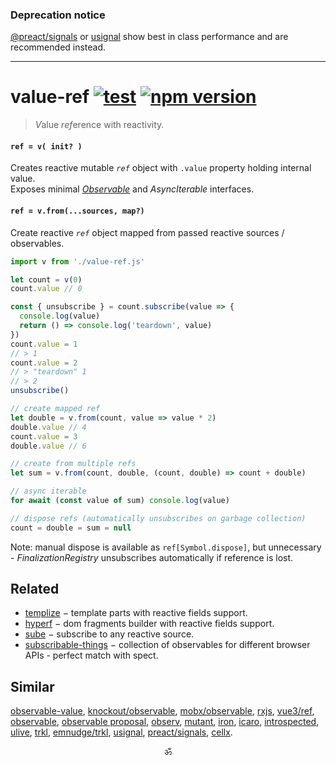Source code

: ### Deprecation notice

[@preact/signals](https://github.com/preactjs/signals) or [usignal](https://github.com/WebReflection/usignal) show best in class performance and are recommended instead.

---

# value-ref [![test](https://github.com/spectjs/value-ref/actions/workflows/node.js.yml/badge.svg)](https://github.com/spectjs/value-ref/actions/workflows/node.js.yml) [![npm version](https://img.shields.io/npm/v/value-ref)](http://npmjs.org/value-ref)

> <em>V</em>alue <em>ref</em>erence with reactivity.

#### `ref = v( init? )`

Creates reactive mutable _`ref`_ object with `.value` property holding internal value. <br/>
Exposes minimal [_Observable_](https://github.com/tc39/proposal-observable/issues/210) and _AsyncIterable_ interfaces.

#### `ref = v.from(...sources, map?)`

Create reactive _`ref`_ object mapped from passed reactive sources / observables.

```js
import v from './value-ref.js'

let count = v(0)
count.value // 0

const { unsubscribe } = count.subscribe(value => {
  console.log(value)
  return () => console.log('teardown', value)
})
count.value = 1
// > 1
count.value = 2
// > "teardown" 1
// > 2
unsubscribe()

// create mapped ref
let double = v.from(count, value => value * 2)
double.value // 4
count.value = 3
double.value // 6

// create from multiple refs
let sum = v.from(count, double, (count, double) => count + double)

// async iterable
for await (const value of sum) console.log(value)

// dispose refs (automatically unsubscribes on garbage collection)
count = double = sum = null
```

Note: manual dispose is available as `ref[Symbol.dispose]`, but unnecessary - _FinalizationRegistry_ unsubscribes automatically if reference is lost.

## Related

* [templize](https://github.com/spectjs/templize) − template parts with reactive fields support.
* [hyperf](https://github.com/spectjs/hyperf) − dom fragments builder with reactive fields support.
* [sube](https://github.com/spectjs/sube) − subscribe to any reactive source.
* [subscribable-things](https://github.com/chrisguttandin/subscribable-things) − collection of observables for different browser APIs - perfect match with spect.

## Similar

[observable-value](https://github.com/medikoo/observable-value), [knockout/observable](https://github.com/knockout/tko/issues/22), [mobx/observable](https://mobx.js.org/api.html), [rxjs](https://ghub.io/rxjs), [vue3/ref](https://v3.vuejs.org/api/refs-api.html), [observable](https://ghub.io/observable), [observable proposal](https://github.com/tc39/proposal-observable), [observ](https://ghub.io/observ), [mutant](https://ghub.io/mutant), [iron](https://github.com/ironjs/iron), [icaro](https://ghub.io/icaro), [introspected](https://ghub.io/introspected), [ulive](https://github.com/kethan/ulive), [trkl](https://github.com/jbreckmckye/trkl), [emnudge/trkl](https://github.com/EmNudge/trkl), [usignal](https://github.com/WebReflection/usignal), [preact/signals](https://github.com/preactjs/signals), [cellx](https://ghub.io/cellx).

<p align="center">ॐ</p>
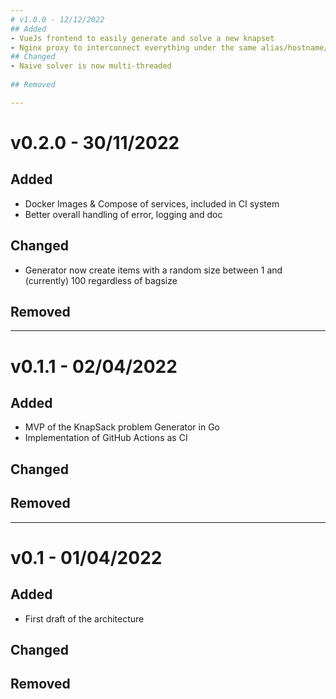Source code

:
 ```yaml
---
# v1.0.0 - 12/12/2022
## Added
- VueJs frontend to easily generate and solve a new knapset
- Nginx proxy to interconnect everything under the same alias/hostname/port
## Changed
- Naive solver is now multi-threaded
  
## Removed  

---
```

# v0.2.0 - 30/11/2022
## Added
- Docker Images & Compose of services, included in CI system
- Better overall handling of error, logging and doc
## Changed
- Generator now create items with a random size between 1 and (currently) 100 regardless of bagsize
## Removed

---
# v0.1.1 - 02/04/2022
## Added
- MVP of the KnapSack problem Generator in Go
- Implementation of GitHub Actions as CI
## Changed
## Removed

---
# v0.1 - 01/04/2022
## Added
- First draft of the architecture
## Changed
## Removed
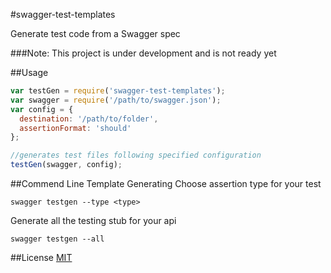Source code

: #swagger-test-templates

Generate test code from a Swagger spec

###Note: This project is under development and is not ready yet

##Usage

```javascript
var testGen = require('swagger-test-templates');
var swagger = require('/path/to/swagger.json');
var config = {
  destination: '/path/to/folder',
  assertionFormat: 'should'
};

//generates test files following specified configuration
testGen(swagger, config);
```

##Commend Line Template Generating
Choose assertion type for your test
```shell
swagger testgen --type <type>
```

Generate all the testing stub for your api
```shell
swagger testgen --all
```
##License
[MIT](/LICENSE)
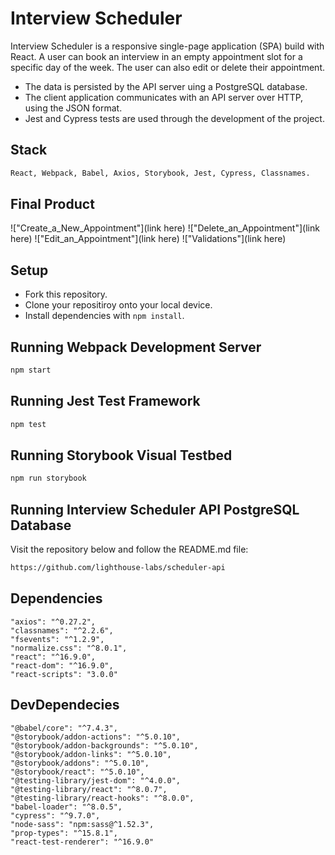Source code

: # Interview Scheduler

Interview Scheduler is a responsive single-page application (SPA) build with React. A user can book an interview in an empty appointment slot for a specific day of the week. The user can also edit or delete their appointment. 

- The data is persisted by the API server uing a PostgreSQL database.
- The client application communicates with an API server over HTTP, using the JSON format.
- Jest and Cypress tests are used through the development of the project.

## Stack
```sh
React, Webpack, Babel, Axios, Storybook, Jest, Cypress, Classnames.
```
## Final Product
!["Create_a_New_Appointment"](link here)
!["Delete_an_Appointment"](link here)
!["Edit_an_Appointment"](link here)
!["Validations"](link here)

## Setup

- Fork this repository.
- Clone your repositiroy onto your local device.
- Install dependencies with `npm install`.

## Running Webpack Development Server

```sh
npm start
```

## Running Jest Test Framework

```sh
npm test
```

## Running Storybook Visual Testbed

```sh
npm run storybook
```
## Running Interview Scheduler API PostgreSQL Database
Visit the repository below and follow the README.md file:
```sh
https://github.com/lighthouse-labs/scheduler-api
```

## Dependencies
    "axios": "^0.27.2",
    "classnames": "^2.2.6",
    "fsevents": "^1.2.9",
    "normalize.css": "^8.0.1",
    "react": "^16.9.0",
    "react-dom": "^16.9.0",
    "react-scripts": "3.0.0"

## DevDependecies
    "@babel/core": "^7.4.3",
    "@storybook/addon-actions": "^5.0.10",
    "@storybook/addon-backgrounds": "^5.0.10",
    "@storybook/addon-links": "^5.0.10",
    "@storybook/addons": "^5.0.10",
    "@storybook/react": "^5.0.10",
    "@testing-library/jest-dom": "^4.0.0",
    "@testing-library/react": "^8.0.7",
    "@testing-library/react-hooks": "^8.0.0",
    "babel-loader": "^8.0.5",
    "cypress": "^9.7.0",
    "node-sass": "npm:sass@^1.52.3",
    "prop-types": "^15.8.1",
    "react-test-renderer": "^16.9.0"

★ ★ ★

Directions →
The stretch above running from the line with "[MIT](/LICENSE)" through the line with "Interview Scheduler is" is all you should copy, exactly, leaving out the pictures.

Response to this exercise →
[MIT](/LICENSE)
Source code

: # Interview Scheduler

Interview Scheduler is a responsive single-page application (SPA) build with React. A user can book an interview in an empty appointment slot for a specific day of the week. The user can also edit or delete their appointment. 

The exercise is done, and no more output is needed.